Oleh: Indria Febriansyah
Ketua Umum Kabeh Sedulur Tamansiswa Indonesia
Bank Dunia baru saja merilis laporan yang menyatakan bahwa 60,3% penduduk Indonesia tergolong miskin, setara dengan 172 juta jiwa. Klaim ini tentu mencengangkan, terutama jika dibandingkan dengan data Badan Pusat Statistik (BPS) yang menyebut angka kemiskinan hanya 8,57%. Namun yang menjadi soal bukan semata perbedaan angka, melainkan metode, sudut pandang, dan konteks kultural yang diabaikan oleh Bank Dunia.
Budaya Lokal: Hemat, Mandiri, dan Tak Bergantung pada Uang Tunai
Bank Dunia memakai standar pengeluaran harian sebesar US$6,85 atau sekitar Rp115.278 per hari sebagai batas kemiskinan untuk negara berpendapatan menengah-atas. Dengan parameter ini, siapa pun yang pengeluarannya di bawah angka itu langsung dikategorikan miskin. Tapi mari kita bertanya: apakah pengeluaran rendah selalu identik dengan kemiskinan?
Di banyak daerah di Indonesia, khususnya pedesaan dan kabupaten, masyarakat hidup dari hasil bumi. Mereka memetik hasil kebun, menangkap ikan di sungai, dan membangun rumah secara gotong royong. Transaksi ekonomi yang mereka jalankan tidak selalu menggunakan uang tunai. Sistem barter bahkan masih eksis di beberapa wilayah. Mereka tidak miskin secara sosial maupun budaya—mereka justru mandiri dan hidup cukup.

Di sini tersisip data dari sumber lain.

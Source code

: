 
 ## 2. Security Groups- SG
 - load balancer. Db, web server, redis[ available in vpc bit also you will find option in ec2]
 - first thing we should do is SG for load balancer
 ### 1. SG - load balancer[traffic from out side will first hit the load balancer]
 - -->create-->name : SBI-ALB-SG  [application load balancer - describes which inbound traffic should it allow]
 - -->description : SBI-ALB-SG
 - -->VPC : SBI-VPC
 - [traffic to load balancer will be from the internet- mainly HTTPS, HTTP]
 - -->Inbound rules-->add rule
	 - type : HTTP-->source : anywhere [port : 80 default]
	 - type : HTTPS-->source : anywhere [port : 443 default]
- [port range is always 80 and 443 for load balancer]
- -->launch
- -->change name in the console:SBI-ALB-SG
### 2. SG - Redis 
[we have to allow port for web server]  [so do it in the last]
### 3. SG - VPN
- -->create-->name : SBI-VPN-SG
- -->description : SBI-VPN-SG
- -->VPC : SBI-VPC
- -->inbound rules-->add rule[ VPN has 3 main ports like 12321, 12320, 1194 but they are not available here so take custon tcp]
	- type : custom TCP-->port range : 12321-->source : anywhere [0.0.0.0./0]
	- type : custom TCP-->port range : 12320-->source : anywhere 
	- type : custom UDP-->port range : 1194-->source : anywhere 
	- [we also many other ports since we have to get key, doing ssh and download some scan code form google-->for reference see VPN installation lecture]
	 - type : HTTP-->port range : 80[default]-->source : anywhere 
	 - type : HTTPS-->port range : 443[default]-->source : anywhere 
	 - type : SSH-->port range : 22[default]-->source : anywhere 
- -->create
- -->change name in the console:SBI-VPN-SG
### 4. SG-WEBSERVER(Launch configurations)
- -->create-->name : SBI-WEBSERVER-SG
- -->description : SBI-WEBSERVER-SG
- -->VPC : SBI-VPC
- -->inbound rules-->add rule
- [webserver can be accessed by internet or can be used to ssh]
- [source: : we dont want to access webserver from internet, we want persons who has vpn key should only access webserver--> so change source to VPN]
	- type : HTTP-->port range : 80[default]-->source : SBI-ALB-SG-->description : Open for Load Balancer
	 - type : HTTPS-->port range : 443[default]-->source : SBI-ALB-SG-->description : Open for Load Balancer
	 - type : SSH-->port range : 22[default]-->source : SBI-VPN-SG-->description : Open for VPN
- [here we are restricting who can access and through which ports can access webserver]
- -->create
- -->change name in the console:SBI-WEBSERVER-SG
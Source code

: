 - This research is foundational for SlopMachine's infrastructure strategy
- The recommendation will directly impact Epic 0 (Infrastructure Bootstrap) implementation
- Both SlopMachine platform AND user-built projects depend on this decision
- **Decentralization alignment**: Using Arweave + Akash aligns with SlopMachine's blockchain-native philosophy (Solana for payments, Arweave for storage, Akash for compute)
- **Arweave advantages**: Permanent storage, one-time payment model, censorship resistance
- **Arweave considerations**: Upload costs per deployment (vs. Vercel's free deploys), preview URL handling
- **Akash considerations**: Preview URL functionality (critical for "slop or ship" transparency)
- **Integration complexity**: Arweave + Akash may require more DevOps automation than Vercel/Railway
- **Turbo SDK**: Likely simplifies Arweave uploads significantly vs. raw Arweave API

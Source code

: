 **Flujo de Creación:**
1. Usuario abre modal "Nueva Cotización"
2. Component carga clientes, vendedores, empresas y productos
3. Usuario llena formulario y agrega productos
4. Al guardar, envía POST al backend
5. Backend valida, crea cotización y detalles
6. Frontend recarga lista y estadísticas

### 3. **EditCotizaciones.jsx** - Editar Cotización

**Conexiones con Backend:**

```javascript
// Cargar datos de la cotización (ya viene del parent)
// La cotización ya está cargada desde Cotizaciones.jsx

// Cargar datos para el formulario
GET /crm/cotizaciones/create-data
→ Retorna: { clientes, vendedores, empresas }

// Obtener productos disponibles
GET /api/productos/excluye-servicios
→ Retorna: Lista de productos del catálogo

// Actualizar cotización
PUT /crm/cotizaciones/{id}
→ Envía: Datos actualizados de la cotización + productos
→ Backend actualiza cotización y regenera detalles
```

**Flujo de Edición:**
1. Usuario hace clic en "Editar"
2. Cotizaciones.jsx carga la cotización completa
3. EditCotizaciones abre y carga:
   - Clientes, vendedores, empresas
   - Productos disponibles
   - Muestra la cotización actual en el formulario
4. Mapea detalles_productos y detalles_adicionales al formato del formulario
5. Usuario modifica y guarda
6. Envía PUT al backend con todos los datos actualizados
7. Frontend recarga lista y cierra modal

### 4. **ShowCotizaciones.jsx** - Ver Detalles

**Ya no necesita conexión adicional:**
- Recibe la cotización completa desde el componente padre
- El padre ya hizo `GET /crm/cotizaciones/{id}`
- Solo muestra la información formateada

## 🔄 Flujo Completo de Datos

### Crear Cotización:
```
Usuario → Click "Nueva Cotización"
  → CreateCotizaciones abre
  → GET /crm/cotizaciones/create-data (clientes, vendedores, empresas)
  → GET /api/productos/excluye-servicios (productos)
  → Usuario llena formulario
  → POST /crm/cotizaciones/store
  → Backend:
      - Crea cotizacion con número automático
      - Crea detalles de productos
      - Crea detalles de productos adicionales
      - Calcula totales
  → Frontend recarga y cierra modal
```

Indikator yang Gagal Menyentuh Realitas Sosial
Bank Dunia melihat dari kaca mata ekonomi konsumtif, dengan asumsi bahwa makin tinggi pengeluaran, makin sejahtera seseorang. Padahal di Indonesia, budaya hemat adalah bagian dari nilai luhur. Banyak masyarakat tidak terbiasa membelanjakan uang secara besar-besaran, dan lebih memilih menabung, menyimpan pangan, atau saling berbagi dalam komunitas.
Lebih dari itu, survei pengeluaran masyarakat yang dijadikan dasar klaim Bank Dunia sangat mungkin bias. Banyak masyarakat Indonesia masih bertransaksi secara tunai, bahkan tidak memiliki rekening bank. Maka, data pengeluaran yang tidak tercatat secara digital tidak masuk dalam radar pengamatan lembaga internasional tersebut.
Kritik atas Validitas Akademik
Secara akademik, metode survei yang menggeneralisasi populasi besar seperti Indonesia dengan indikator tunggal pengeluaran per hari patut dipertanyakan. Di mana data primer mereka dikumpulkan? Berapa persen populasi Indonesia yang benar-benar dijadikan responden? Apakah data dikonfirmasi dengan realitas lapangan yang kompleks dan beragam? Jika tidak, maka hasilnya hanya hipotesis statistik yang berbahaya jika digunakan sebagai acuan kebijakan.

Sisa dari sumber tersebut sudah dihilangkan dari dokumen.